Hacker News new | ask | show | jobs
by xchaotic 3223 days ago
Then there's the 0 model for sharding - don't shard, just replicate everything, everywhere, with eventual consistency and MVCC
3 comments

Author of the post here, couldn't agree more that if you don't have to shard then don't. Scaling out using replicas is an option to certain scale, you do have to ensure no long running queries and make sure your replication is up to date. Those are another option of things to manage, and at an intermediate stage very viable ones, at certain scale it all changes a bit. All that said if you're at a small data level I wouldn't encourage sharding for the sake of it.. if you know you're going to have to scale beyond a single node or approaching limits where you're frequently scaling up it's good to know your options and plan ahead.
Nobody voluntarily shards for their own enjoyment (unless they like pain).

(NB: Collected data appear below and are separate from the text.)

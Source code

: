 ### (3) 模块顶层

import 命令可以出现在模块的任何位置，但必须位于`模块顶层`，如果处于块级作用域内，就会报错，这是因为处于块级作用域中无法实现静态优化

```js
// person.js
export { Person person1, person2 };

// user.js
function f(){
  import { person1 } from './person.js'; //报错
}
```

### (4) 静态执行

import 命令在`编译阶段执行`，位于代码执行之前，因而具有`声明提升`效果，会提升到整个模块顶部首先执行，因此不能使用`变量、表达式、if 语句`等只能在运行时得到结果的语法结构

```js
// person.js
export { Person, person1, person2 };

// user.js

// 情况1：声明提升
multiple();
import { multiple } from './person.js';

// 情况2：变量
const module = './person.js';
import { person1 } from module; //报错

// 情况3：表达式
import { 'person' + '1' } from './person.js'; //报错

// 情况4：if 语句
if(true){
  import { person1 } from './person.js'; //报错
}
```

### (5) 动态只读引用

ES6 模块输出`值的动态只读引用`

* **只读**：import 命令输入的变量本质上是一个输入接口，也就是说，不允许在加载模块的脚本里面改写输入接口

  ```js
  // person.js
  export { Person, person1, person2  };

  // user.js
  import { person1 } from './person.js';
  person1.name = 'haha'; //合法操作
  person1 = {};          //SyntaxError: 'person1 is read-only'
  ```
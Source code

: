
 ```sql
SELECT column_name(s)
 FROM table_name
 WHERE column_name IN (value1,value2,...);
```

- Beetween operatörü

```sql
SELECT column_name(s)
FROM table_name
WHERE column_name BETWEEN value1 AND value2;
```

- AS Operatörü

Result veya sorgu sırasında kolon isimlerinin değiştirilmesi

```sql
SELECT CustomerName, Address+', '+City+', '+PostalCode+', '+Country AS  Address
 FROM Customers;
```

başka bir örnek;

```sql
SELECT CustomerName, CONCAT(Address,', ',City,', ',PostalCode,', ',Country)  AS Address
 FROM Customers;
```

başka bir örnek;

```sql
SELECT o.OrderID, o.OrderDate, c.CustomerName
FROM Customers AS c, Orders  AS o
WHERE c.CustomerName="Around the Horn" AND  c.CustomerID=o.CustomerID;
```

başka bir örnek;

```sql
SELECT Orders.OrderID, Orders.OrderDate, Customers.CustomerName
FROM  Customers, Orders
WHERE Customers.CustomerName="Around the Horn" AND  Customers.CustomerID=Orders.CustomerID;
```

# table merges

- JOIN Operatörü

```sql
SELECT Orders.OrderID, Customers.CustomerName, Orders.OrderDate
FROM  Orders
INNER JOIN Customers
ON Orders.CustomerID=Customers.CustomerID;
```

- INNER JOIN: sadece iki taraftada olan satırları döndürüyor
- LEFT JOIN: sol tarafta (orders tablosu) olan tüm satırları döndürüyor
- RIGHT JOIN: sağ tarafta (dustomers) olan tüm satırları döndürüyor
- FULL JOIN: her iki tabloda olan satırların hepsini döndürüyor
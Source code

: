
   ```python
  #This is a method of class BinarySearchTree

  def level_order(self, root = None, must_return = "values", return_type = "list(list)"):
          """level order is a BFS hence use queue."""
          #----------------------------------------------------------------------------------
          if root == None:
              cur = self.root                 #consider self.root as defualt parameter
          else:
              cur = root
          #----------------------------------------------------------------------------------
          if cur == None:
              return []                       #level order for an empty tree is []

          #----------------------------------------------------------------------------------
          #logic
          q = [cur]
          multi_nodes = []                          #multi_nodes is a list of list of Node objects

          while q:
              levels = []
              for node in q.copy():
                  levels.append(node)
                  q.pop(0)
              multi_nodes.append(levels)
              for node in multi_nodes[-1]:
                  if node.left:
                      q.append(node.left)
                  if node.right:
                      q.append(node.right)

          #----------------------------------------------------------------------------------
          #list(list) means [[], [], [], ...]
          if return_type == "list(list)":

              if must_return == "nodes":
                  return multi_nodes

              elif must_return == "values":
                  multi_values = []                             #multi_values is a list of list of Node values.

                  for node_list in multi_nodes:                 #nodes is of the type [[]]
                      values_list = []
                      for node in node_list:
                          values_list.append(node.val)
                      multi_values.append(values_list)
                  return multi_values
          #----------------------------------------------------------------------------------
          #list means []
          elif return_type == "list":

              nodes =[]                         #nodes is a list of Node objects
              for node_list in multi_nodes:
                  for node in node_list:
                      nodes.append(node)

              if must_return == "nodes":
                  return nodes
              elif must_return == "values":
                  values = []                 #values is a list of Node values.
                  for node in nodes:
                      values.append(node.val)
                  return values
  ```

They shard because they need to in order to scale.
Sharding and master to master replication are two different things.

The tradeoff of master to master replication limits you to CRDTs, append only logs and manual merging of conflicts by the end user. Alternatively if dataloss is an acceptable tradeoff you can also use a last write wins strategy.

Sharding is basically having one isolated "database" per X (User, location, etc) but the tradeoff is you can't have transactions across two databases.

Document databases usually do both. Each document is it's own tiny database with atomic updates which then can be distributed over the cluster and they support multi master replication for availability/automatic failover.

Or you can do multi master replication, where you write to all replicas synchronously (and deal with downtime of replicas by continuing if you manage to write to a majority of them).